Exercise brief = The records below are to be transcribed in full, exactly as given.

Dataset entries =
========================
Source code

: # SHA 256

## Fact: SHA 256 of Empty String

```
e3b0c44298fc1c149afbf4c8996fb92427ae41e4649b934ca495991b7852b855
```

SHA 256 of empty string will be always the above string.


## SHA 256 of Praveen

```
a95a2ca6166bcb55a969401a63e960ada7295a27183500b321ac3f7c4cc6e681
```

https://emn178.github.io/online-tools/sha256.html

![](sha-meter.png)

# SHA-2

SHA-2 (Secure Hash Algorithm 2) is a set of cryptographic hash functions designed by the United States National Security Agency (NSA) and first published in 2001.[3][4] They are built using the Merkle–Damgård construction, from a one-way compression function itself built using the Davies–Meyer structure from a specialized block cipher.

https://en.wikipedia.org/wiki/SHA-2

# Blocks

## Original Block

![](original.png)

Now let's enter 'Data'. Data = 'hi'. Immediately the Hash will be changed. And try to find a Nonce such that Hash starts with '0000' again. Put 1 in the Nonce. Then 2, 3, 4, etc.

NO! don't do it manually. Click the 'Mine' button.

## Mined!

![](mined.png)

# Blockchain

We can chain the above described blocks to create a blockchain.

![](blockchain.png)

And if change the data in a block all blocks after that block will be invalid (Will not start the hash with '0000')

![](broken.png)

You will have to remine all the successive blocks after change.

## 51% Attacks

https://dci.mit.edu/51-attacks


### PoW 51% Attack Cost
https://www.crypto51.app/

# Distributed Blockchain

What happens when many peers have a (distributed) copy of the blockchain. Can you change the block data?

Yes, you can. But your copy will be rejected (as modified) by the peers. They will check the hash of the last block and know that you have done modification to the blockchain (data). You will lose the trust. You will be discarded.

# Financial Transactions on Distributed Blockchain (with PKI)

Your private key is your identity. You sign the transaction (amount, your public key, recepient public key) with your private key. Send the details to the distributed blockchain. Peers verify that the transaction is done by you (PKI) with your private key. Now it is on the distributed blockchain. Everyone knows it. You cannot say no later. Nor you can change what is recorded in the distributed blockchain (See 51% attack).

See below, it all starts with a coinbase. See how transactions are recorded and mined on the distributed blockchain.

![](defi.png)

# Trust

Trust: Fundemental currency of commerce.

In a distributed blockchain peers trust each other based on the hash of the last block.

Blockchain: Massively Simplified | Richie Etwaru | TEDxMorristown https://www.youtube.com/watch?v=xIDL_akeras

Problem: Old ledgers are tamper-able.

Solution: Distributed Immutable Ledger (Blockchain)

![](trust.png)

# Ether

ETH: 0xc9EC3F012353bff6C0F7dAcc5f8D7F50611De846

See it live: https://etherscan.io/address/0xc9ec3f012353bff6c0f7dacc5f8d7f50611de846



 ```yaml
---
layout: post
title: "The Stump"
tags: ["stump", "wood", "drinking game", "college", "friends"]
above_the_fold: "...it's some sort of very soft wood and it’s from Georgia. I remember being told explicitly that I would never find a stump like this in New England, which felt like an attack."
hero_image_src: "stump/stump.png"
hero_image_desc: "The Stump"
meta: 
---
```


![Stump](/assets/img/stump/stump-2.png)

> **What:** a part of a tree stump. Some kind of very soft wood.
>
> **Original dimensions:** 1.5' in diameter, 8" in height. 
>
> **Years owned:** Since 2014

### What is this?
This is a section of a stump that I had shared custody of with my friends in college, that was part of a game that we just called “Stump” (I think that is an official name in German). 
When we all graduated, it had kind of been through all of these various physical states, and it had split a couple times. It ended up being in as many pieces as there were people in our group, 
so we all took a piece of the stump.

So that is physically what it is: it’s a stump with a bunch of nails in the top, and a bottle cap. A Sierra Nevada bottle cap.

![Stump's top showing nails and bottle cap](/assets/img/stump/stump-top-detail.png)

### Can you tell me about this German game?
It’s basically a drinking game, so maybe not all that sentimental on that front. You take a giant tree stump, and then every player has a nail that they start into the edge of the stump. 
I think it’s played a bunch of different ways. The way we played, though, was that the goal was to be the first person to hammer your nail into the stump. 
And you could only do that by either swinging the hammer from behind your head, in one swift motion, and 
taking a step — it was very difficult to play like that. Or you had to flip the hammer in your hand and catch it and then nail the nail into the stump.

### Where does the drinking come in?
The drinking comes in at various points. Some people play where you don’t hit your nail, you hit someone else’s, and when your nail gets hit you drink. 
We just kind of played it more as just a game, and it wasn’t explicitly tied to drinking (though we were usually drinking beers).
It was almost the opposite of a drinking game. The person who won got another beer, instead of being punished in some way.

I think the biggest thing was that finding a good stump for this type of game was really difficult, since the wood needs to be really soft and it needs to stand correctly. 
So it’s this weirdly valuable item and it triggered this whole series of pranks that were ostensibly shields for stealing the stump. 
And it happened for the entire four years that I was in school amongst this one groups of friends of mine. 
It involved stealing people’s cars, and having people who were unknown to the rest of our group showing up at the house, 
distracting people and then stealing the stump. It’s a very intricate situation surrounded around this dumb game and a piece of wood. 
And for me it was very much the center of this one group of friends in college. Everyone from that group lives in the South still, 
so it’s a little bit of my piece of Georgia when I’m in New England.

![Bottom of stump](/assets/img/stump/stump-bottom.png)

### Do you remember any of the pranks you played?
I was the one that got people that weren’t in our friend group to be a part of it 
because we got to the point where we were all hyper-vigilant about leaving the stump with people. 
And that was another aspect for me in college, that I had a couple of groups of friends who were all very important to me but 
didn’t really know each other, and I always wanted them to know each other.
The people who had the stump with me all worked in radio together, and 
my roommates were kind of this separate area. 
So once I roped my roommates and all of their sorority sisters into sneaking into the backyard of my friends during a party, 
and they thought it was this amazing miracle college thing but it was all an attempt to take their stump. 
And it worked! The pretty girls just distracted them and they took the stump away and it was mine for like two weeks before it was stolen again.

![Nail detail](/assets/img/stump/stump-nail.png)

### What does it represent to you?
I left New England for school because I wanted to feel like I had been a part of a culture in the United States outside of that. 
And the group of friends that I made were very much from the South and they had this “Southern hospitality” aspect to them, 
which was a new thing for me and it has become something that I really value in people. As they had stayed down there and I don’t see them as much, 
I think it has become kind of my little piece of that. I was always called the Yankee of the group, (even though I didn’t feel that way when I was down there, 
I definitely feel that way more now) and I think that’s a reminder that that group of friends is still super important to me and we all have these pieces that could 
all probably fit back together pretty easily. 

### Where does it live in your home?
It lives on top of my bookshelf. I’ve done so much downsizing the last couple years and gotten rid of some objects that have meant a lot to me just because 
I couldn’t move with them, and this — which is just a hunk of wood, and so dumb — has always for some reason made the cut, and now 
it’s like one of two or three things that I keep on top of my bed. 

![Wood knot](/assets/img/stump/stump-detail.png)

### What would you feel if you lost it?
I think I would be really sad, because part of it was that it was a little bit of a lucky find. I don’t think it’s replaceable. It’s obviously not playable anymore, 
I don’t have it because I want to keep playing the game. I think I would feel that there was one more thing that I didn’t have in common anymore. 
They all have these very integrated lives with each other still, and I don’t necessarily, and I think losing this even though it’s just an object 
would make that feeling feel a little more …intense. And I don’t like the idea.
========================
Output below =
Source code

: # SHA 256

## Fact: SHA 256 of Empty String

```
e3b0c44298fc1c149afbf4c8996fb92427ae41e4649b934ca495991b7852b855
```

SHA 256 of empty string will be always the above string.


## SHA 256 of Praveen

```
a95a2ca6166bcb55a969401a63e960ada7295a27183500b321ac3f7c4cc6e681
```

https://emn178.github.io/online-tools/sha256.html

![](sha-meter.png)

# SHA-2

SHA-2 (Secure Hash Algorithm 2) is a set of cryptographic hash functions designed by the United States National Security Agency (NSA) and first published in 2001.[3][4] They are built using the Merkle–Damgård construction, from a one-way compression function itself built using the Davies–Meyer structure from a specialized block cipher.

https://en.wikipedia.org/wiki/SHA-2

# Blocks

## Original Block

![](original.png)

Now let's enter 'Data'. Data = 'hi'. Immediately the Hash will be changed. And try to find a Nonce such that Hash starts with '0000' again. Put 1 in the Nonce. Then 2, 3, 4, etc.

NO! don't do it manually. Click the 'Mine' button.

## Mined!

![](mined.png)

# Blockchain

We can chain the above described blocks to create a blockchain.

![](blockchain.png)

And if change the data in a block all blocks after that block will be invalid (Will not start the hash with '0000')

![](broken.png)

You will have to remine all the successive blocks after change.

## 51% Attacks

https://dci.mit.edu/51-attacks


### PoW 51% Attack Cost
https://www.crypto51.app/

# Distributed Blockchain

What happens when many peers have a (distributed) copy of the blockchain. Can you change the block data?

Yes, you can. But your copy will be rejected (as modified) by the peers. They will check the hash of the last block and know that you have done modification to the blockchain (data). You will lose the trust. You will be discarded.

# Financial Transactions on Distributed Blockchain (with PKI)

Your private key is your identity. You sign the transaction (amount, your public key, recepient public key) with your private key. Send the details to the distributed blockchain. Peers verify that the transaction is done by you (PKI) with your private key. Now it is on the distributed blockchain. Everyone knows it. You cannot say no later. Nor you can change what is recorded in the distributed blockchain (See 51% attack).

See below, it all starts with a coinbase. See how transactions are recorded and mined on the distributed blockchain.

![](defi.png)

# Trust

Trust: Fundemental currency of commerce.

In a distributed blockchain peers trust each other based on the hash of the last block.

Blockchain: Massively Simplified | Richie Etwaru | TEDxMorristown https://www.youtube.com/watch?v=xIDL_akeras

Problem: Old ledgers are tamper-able.

Solution: Distributed Immutable Ledger (Blockchain)

![](trust.png)

# Ether

ETH: 0xc9EC3F012353bff6C0F7dAcc5f8D7F50611De846

See it live: https://etherscan.io/address/0xc9ec3f012353bff6c0f7dacc5f8d7f50611de846



 ```yaml
---
layout: post
title: "The Stump"
tags: ["stump", "wood", "drinking game", "college", "friends"]
above_the_fold: "...it's some sort of very soft wood and it’s from Georgia. I remember being told explicitly that I would never find a stump like this in New England, which felt like an attack."
hero_image_src: "stump/stump.png"
hero_image_desc: "The Stump"
meta: 
---
```


![Stump](/assets/img/stump/stump-2.png)

> **What:** a part of a tree stump. Some kind of very soft wood.
>
> **Original dimensions:** 1.5' in diameter, 8" in height. 
>
> **Years owned:** Since 2014

### What is this?
This is a section of a stump that I had shared custody of with my friends in college, that was part of a game that we just called “Stump” (I think that is an official name in German). 
When we all graduated, it had kind of been through all of these various physical states, and it had split a couple times. It ended up being in as many pieces as there were people in our group, 
so we all took a piece of the stump.

So that is physically what it is: it’s a stump with a bunch of nails in the top, and a bottle cap. A Sierra Nevada bottle cap.

![Stump's top showing nails and bottle cap](/assets/img/stump/stump-top-detail.png)

### Can you tell me about this German game?
It’s basically a drinking game, so maybe not all that sentimental on that front. You take a giant tree stump, and then every player has a nail that they start into the edge of the stump. 
I think it’s played a bunch of different ways. The way we played, though, was that the goal was to be the first person to hammer your nail into the stump. 
And you could only do that by either swinging the hammer from behind your head, in one swift motion, and 
taking a step — it was very difficult to play like that. Or you had to flip the hammer in your hand and catch it and then nail the nail into the stump.

### Where does the drinking come in?
The drinking comes in at various points. Some people play where you don’t hit your nail, you hit someone else’s, and when your nail gets hit you drink. 
We just kind of played it more as just a game, and it wasn’t explicitly tied to drinking (though we were usually drinking beers).
It was almost the opposite of a drinking game. The person who won got another beer, instead of being punished in some way.

I think the biggest thing was that finding a good stump for this type of game was really difficult, since the wood needs to be really soft and it needs to stand correctly. 
So it’s this weirdly valuable item and it triggered this whole series of pranks that were ostensibly shields for stealing the stump. 
And it happened for the entire four years that I was in school amongst this one groups of friends of mine. 
It involved stealing people’s cars, and having people who were unknown to the rest of our group showing up at the house, 
distracting people and then stealing the stump. It’s a very intricate situation surrounded around this dumb game and a piece of wood. 
And for me it was very much the center of this one group of friends in college. Everyone from that group lives in the South still, 
so it’s a little bit of my piece of Georgia when I’m in New England.

![Bottom of stump](/assets/img/stump/stump-bottom.png)

### Do you remember any of the pranks you played?
I was the one that got people that weren’t in our friend group to be a part of it 
because we got to the point where we were all hyper-vigilant about leaving the stump with people. 
And that was another aspect for me in college, that I had a couple of groups of friends who were all very important to me but 
didn’t really know each other, and I always wanted them to know each other.
The people who had the stump with me all worked in radio together, and 
my roommates were kind of this separate area. 
So once I roped my roommates and all of their sorority sisters into sneaking into the backyard of my friends during a party, 
and they thought it was this amazing miracle college thing but it was all an attempt to take their stump. 
And it worked! The pretty girls just distracted them and they took the stump away and it was mine for like two weeks before it was stolen again.

![Nail detail](/assets/img/stump/stump-nail.png)

### What does it represent to you?
I left New England for school because I wanted to feel like I had been a part of a culture in the United States outside of that. 
And the group of friends that I made were very much from the South and they had this “Southern hospitality” aspect to them, 
which was a new thing for me and it has become something that I really value in people. As they had stayed down there and I don’t see them as much, 
I think it has become kind of my little piece of that. I was always called the Yankee of the group, (even though I didn’t feel that way when I was down there, 
I definitely feel that way more now) and I think that’s a reminder that that group of friends is still super important to me and we all have these pieces that could 
all probably fit back together pretty easily. 

### Where does it live in your home?
It lives on top of my bookshelf. I’ve done so much downsizing the last couple years and gotten rid of some objects that have meant a lot to me just because 
I couldn’t move with them, and this — which is just a hunk of wood, and so dumb — has always for some reason made the cut, and now 
it’s like one of two or three things that I keep on top of my bed. 

![Wood knot](/assets/img/stump/stump-detail.png)

### What would you feel if you lost it?
I think I would be really sad, because part of it was that it was a little bit of a lucky find. I don’t think it’s replaceable. It’s obviously not playable anymore, 
I don’t have it because I want to keep playing the game. I think I would feel that there was one more thing that I didn’t have in common anymore. 
They all have these very integrated lives with each other still, and I don’t necessarily, and I think losing this even though it’s just an object 
would make that feeling feel a little more …intense. And I don’t like the idea.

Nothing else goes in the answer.